FORTRAN floating point accuracy problems

[Dieter]

(03-31-2016 12:51 PM)HP67 Wrote:  FORTRAN IV's IDINT returns a 4 byte integer. There is no 8 byte INT() function in FORTRAN IV.

That's the problem.

(03-31-2016 12:51 PM)HP67 Wrote:  I see three possible approaches:

I see a fourth one: simply do it all in integer arithmetics.

Right at the beginning the dms input is converted to an integer.
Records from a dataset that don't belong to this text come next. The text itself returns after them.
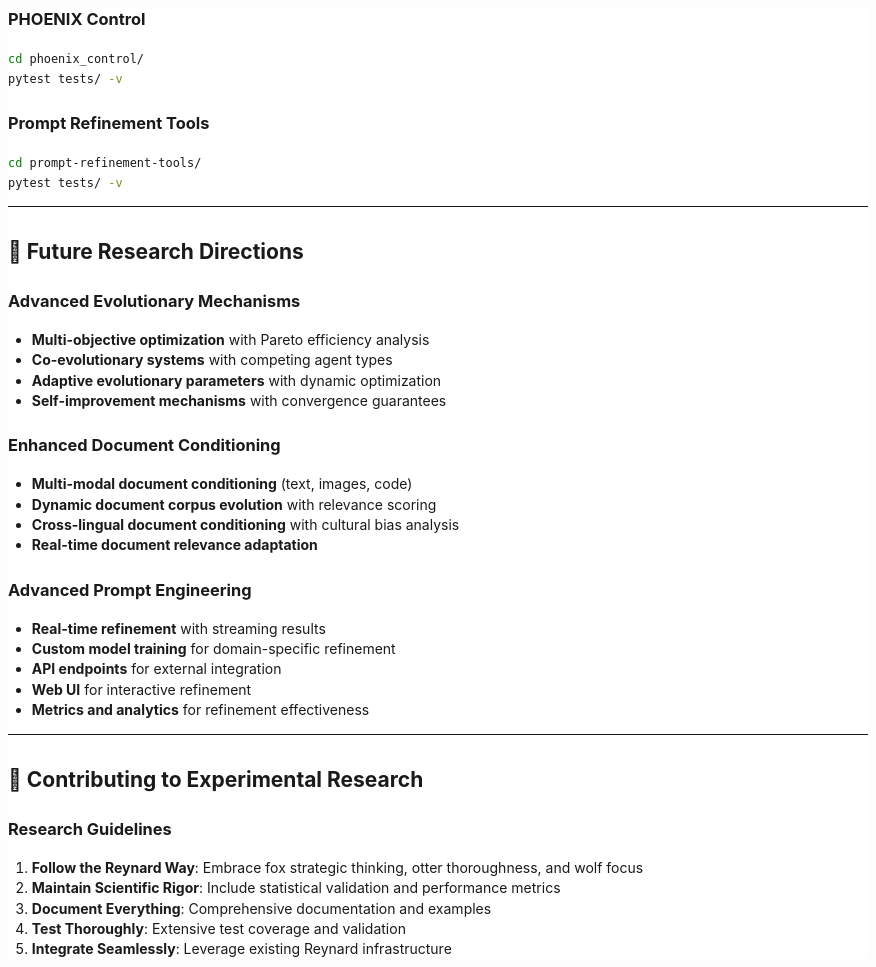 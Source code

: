 ### PHOENIX Control

```bash
cd phoenix_control/
pytest tests/ -v
```

### Prompt Refinement Tools

```bash
cd prompt-refinement-tools/
pytest tests/ -v
```

---

## 🔮 Future Research Directions

### Advanced Evolutionary Mechanisms

- **Multi-objective optimization** with Pareto efficiency analysis
- **Co-evolutionary systems** with competing agent types
- **Adaptive evolutionary parameters** with dynamic optimization
- **Self-improvement mechanisms** with convergence guarantees

### Enhanced Document Conditioning

- **Multi-modal document conditioning** (text, images, code)
- **Dynamic document corpus evolution** with relevance scoring
- **Cross-lingual document conditioning** with cultural bias analysis
- **Real-time document relevance adaptation**

### Advanced Prompt Engineering

- **Real-time refinement** with streaming results
- **Custom model training** for domain-specific refinement
- **API endpoints** for external integration
- **Web UI** for interactive refinement
- **Metrics and analytics** for refinement effectiveness

---

## 🤝 Contributing to Experimental Research

### Research Guidelines

1. **Follow the Reynard Way**: Embrace fox strategic thinking, otter thoroughness, and wolf focus
2. **Maintain Scientific Rigor**: Include statistical validation and performance metrics
3. **Document Everything**: Comprehensive documentation and examples
4. **Test Thoroughly**: Extensive test coverage and validation
5. **Integrate Seamlessly**: Leverage existing Reynard infrastructure
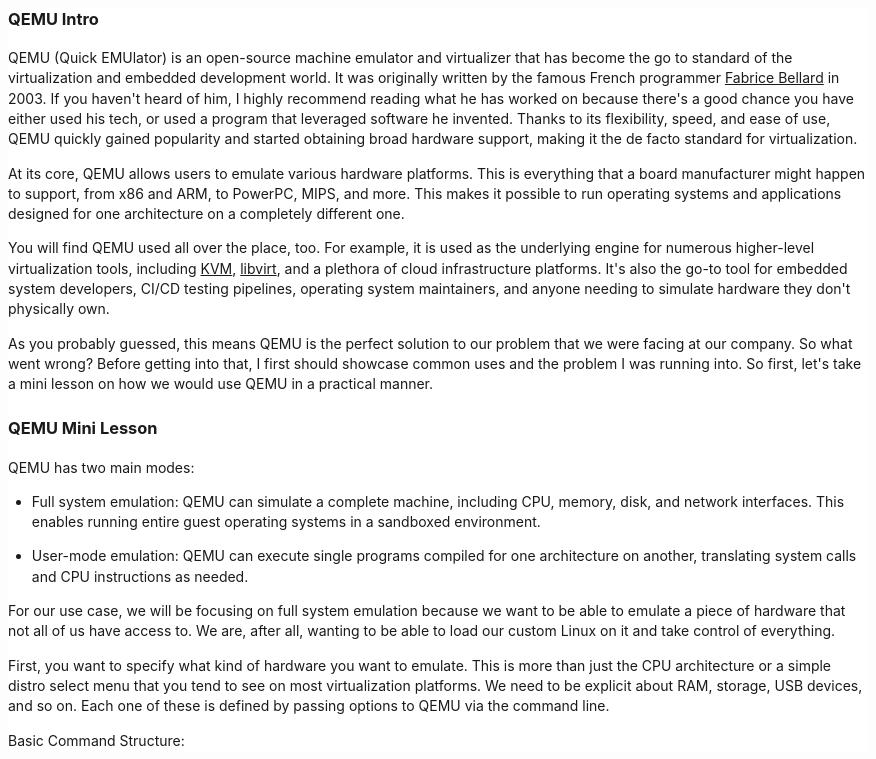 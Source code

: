 ### QEMU Intro

QEMU (Quick EMUlator) is an open-source machine emulator and virtualizer that
has become the go to standard of the virtualization and embedded development
world. It was originally written by the famous French programmer
[Fabrice Bellard](https://bellard.org/) in 2003. If you haven't heard of him, I
highly recommend reading what he has worked on because there's a good chance
you have either used his tech, or used a program that leveraged software he
invented. Thanks to its flexibility, speed, and ease of use, QEMU quickly
gained popularity and started obtaining broad hardware support, making it the
de facto standard for virtualization.

At its core, QEMU allows users to emulate various hardware platforms. This is
everything that a board manufacturer might happen to support, from x86 and ARM,
to PowerPC, MIPS, and more. This makes it possible to run operating systems and
applications designed for one architecture on a completely different one.

You will find QEMU used all over the place, too. For example, it is used as the
underlying engine for numerous higher-level virtualization tools, including
[KVM](https://www.redhat.com/en/topics/virtualization/what-is-KVM),
[libvirt](https://libvirt.org/), and a plethora of cloud infrastructure
platforms. It's also the go-to tool for embedded system developers, CI/CD
testing pipelines, operating system maintainers, and anyone needing to simulate
hardware they don't physically own.

As you probably guessed, this means QEMU is the perfect solution to our problem
that we were facing at our company. So what went wrong? Before getting into that,
I first should showcase common uses and the problem I was running into. So
first, let's take a mini lesson on how we would use QEMU in a practical manner.

### QEMU Mini Lesson

QEMU has two main modes:

* Full system emulation: QEMU can simulate a complete machine, including CPU,
                         memory, disk, and network interfaces. This enables
                         running entire guest operating systems in a sandboxed
                         environment.

* User-mode emulation: QEMU can execute single programs compiled for one
                       architecture on another, translating system calls and
                       CPU instructions as needed.

For our use case, we will be focusing on full system emulation because we want
to be able to emulate a piece of hardware that not all of us have access to.
We are, after all, wanting to be able to load our custom Linux on it and take
control of everything.

First, you want to specify what kind of hardware you want to emulate. This is
more than just the CPU architecture or a simple distro select menu that you
tend to see on most virtualization platforms. We need to be explicit about RAM,
storage, USB devices, and so on. Each one of these is defined by passing
options to QEMU via the command line.

Basic Command Structure:
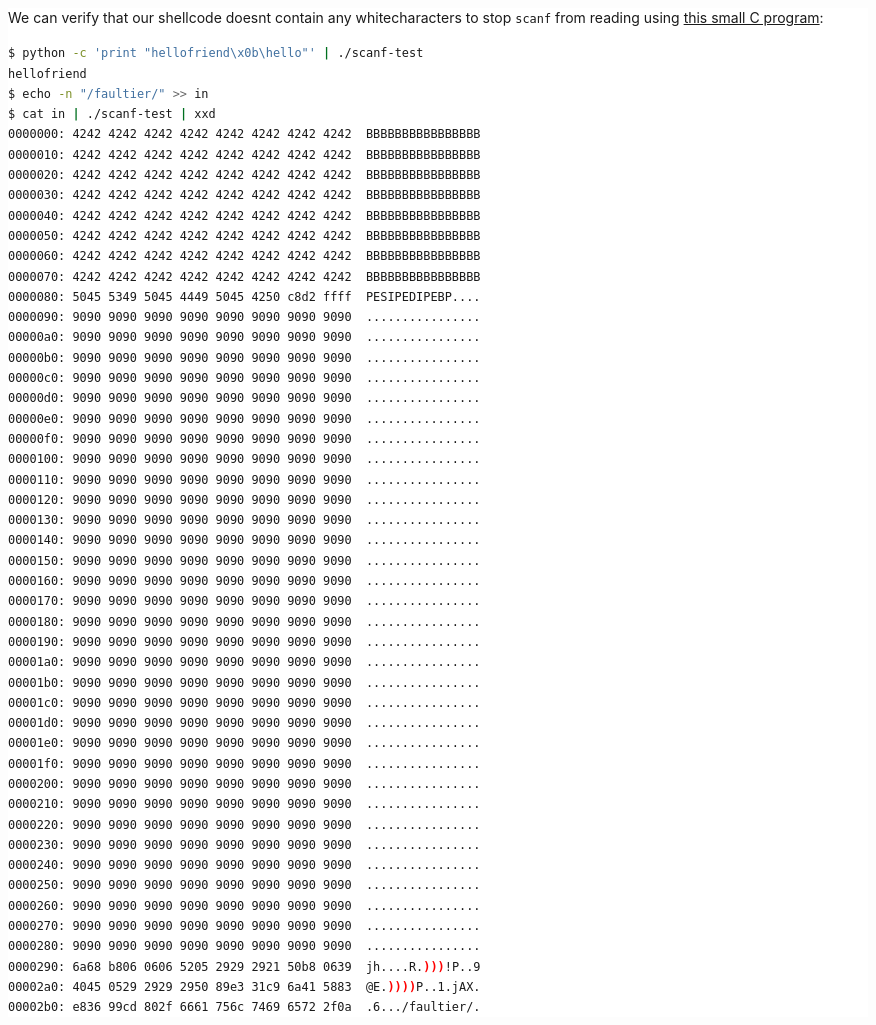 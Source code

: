 We can verify that our shellcode doesnt contain any whitecharacters to stop `scanf` from reading using [this small C program](./scanf-test.c):

```bash
$ python -c 'print "hellofriend\x0b\hello"' | ./scanf-test
hellofriend
$ echo -n "/faultier/" >> in
$ cat in | ./scanf-test | xxd
0000000: 4242 4242 4242 4242 4242 4242 4242 4242  BBBBBBBBBBBBBBBB
0000010: 4242 4242 4242 4242 4242 4242 4242 4242  BBBBBBBBBBBBBBBB
0000020: 4242 4242 4242 4242 4242 4242 4242 4242  BBBBBBBBBBBBBBBB
0000030: 4242 4242 4242 4242 4242 4242 4242 4242  BBBBBBBBBBBBBBBB
0000040: 4242 4242 4242 4242 4242 4242 4242 4242  BBBBBBBBBBBBBBBB
0000050: 4242 4242 4242 4242 4242 4242 4242 4242  BBBBBBBBBBBBBBBB
0000060: 4242 4242 4242 4242 4242 4242 4242 4242  BBBBBBBBBBBBBBBB
0000070: 4242 4242 4242 4242 4242 4242 4242 4242  BBBBBBBBBBBBBBBB
0000080: 5045 5349 5045 4449 5045 4250 c8d2 ffff  PESIPEDIPEBP....
0000090: 9090 9090 9090 9090 9090 9090 9090 9090  ................
00000a0: 9090 9090 9090 9090 9090 9090 9090 9090  ................
00000b0: 9090 9090 9090 9090 9090 9090 9090 9090  ................
00000c0: 9090 9090 9090 9090 9090 9090 9090 9090  ................
00000d0: 9090 9090 9090 9090 9090 9090 9090 9090  ................
00000e0: 9090 9090 9090 9090 9090 9090 9090 9090  ................
00000f0: 9090 9090 9090 9090 9090 9090 9090 9090  ................
0000100: 9090 9090 9090 9090 9090 9090 9090 9090  ................
0000110: 9090 9090 9090 9090 9090 9090 9090 9090  ................
0000120: 9090 9090 9090 9090 9090 9090 9090 9090  ................
0000130: 9090 9090 9090 9090 9090 9090 9090 9090  ................
0000140: 9090 9090 9090 9090 9090 9090 9090 9090  ................
0000150: 9090 9090 9090 9090 9090 9090 9090 9090  ................
0000160: 9090 9090 9090 9090 9090 9090 9090 9090  ................
0000170: 9090 9090 9090 9090 9090 9090 9090 9090  ................
0000180: 9090 9090 9090 9090 9090 9090 9090 9090  ................
0000190: 9090 9090 9090 9090 9090 9090 9090 9090  ................
00001a0: 9090 9090 9090 9090 9090 9090 9090 9090  ................
00001b0: 9090 9090 9090 9090 9090 9090 9090 9090  ................
00001c0: 9090 9090 9090 9090 9090 9090 9090 9090  ................
00001d0: 9090 9090 9090 9090 9090 9090 9090 9090  ................
00001e0: 9090 9090 9090 9090 9090 9090 9090 9090  ................
00001f0: 9090 9090 9090 9090 9090 9090 9090 9090  ................
0000200: 9090 9090 9090 9090 9090 9090 9090 9090  ................
0000210: 9090 9090 9090 9090 9090 9090 9090 9090  ................
0000220: 9090 9090 9090 9090 9090 9090 9090 9090  ................
0000230: 9090 9090 9090 9090 9090 9090 9090 9090  ................
0000240: 9090 9090 9090 9090 9090 9090 9090 9090  ................
0000250: 9090 9090 9090 9090 9090 9090 9090 9090  ................
0000260: 9090 9090 9090 9090 9090 9090 9090 9090  ................
0000270: 9090 9090 9090 9090 9090 9090 9090 9090  ................
0000280: 9090 9090 9090 9090 9090 9090 9090 9090  ................
0000290: 6a68 b806 0606 5205 2929 2921 50b8 0639  jh....R.)))!P..9
00002a0: 4045 0529 2929 2950 89e3 31c9 6a41 5883  @E.))))P..1.jAX.
00002b0: e836 99cd 802f 6661 756c 7469 6572 2f0a  .6.../faultier/.
```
If the largest 4-bit integer is 2147483647, the largest dms input is 214,7483647. So we just multiply the input by 10.000.000 and use that as an integer.

I tried this in Excel VBA and it works well:

Code:

Function dms2dd(dms as double)
Dim x, ddd, mmss, mm, ss As Long

x = dms * 10000000
ddd = x \ 10000000
mmss = x Mod 10000000
mm = mmss \ 100000
ss = mmss Mod 100000

dms2dd = ddd + mm / 60# + ss / 3600000#

End Function

Note: the "\" operator means integer division. The "#" suffix marks a variable or value as double precision. I think you would use 60.0D0 and 3.6D6.

The major limitation of this method is the domain of the dms argument. The largest angle is 214 degrees and the precision of dms is 0.001 seconds. In other words, everything beyond the 7th decimal is neglected. This way the result has 5-6 valid decimals (0,001/3600 =1,7E–6).

You may check if Fortran truncates or rounds x when it is converted in the first line (x=dms*10000000). Maybe you will have to code this as X = IDINT(DMS*1.0D7+0.5D0).

What do you think?

Dieter